Plain-text document sources
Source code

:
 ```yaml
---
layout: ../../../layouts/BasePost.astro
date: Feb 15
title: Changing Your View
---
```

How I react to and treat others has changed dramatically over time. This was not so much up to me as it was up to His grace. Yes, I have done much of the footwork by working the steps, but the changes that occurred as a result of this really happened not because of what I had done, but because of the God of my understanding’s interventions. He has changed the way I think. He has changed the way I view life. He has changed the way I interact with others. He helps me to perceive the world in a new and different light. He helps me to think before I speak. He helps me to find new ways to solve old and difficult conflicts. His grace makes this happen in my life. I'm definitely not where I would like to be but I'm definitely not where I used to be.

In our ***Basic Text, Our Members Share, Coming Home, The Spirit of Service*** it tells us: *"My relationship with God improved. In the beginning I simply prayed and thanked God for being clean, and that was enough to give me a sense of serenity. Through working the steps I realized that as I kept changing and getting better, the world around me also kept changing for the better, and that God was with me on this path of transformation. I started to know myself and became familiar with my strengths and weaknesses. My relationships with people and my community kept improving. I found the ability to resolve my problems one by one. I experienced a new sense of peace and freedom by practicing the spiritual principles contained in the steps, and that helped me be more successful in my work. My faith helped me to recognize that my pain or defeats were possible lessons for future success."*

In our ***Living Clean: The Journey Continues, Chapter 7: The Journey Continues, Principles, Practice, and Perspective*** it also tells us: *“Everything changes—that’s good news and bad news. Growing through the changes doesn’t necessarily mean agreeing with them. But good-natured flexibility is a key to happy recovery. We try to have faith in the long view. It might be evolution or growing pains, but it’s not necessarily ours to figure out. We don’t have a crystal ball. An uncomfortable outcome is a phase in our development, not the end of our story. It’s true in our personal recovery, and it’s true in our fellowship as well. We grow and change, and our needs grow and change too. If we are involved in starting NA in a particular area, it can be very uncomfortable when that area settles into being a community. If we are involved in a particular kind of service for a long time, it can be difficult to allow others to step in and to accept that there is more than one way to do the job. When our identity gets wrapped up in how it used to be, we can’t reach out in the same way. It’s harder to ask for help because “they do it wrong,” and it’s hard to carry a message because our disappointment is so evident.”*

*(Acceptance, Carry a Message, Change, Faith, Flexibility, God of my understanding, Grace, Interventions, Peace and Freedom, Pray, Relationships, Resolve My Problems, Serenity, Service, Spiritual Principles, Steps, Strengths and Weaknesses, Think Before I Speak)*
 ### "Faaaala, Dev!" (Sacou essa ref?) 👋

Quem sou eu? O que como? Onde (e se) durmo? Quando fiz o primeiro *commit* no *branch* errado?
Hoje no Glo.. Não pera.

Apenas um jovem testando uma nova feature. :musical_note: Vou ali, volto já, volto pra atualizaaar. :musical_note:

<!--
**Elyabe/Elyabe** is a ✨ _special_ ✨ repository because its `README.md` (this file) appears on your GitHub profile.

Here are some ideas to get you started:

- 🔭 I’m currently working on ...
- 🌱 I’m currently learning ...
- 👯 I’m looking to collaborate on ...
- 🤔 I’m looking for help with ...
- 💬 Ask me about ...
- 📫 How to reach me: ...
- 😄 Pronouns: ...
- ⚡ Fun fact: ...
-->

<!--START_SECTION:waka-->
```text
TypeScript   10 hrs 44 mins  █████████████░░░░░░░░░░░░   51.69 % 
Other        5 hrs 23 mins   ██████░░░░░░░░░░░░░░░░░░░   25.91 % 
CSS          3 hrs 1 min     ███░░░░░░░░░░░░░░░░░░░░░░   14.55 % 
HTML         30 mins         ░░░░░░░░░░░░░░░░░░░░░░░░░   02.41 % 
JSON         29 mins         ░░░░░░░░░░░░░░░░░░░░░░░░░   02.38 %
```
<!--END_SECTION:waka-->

» **WHAT THE TASK ASKS**: List every line above containing the word "waka".

» **ANSWER BOX**:
<!--START_SECTION:waka-->
<!--END_SECTION:waka-->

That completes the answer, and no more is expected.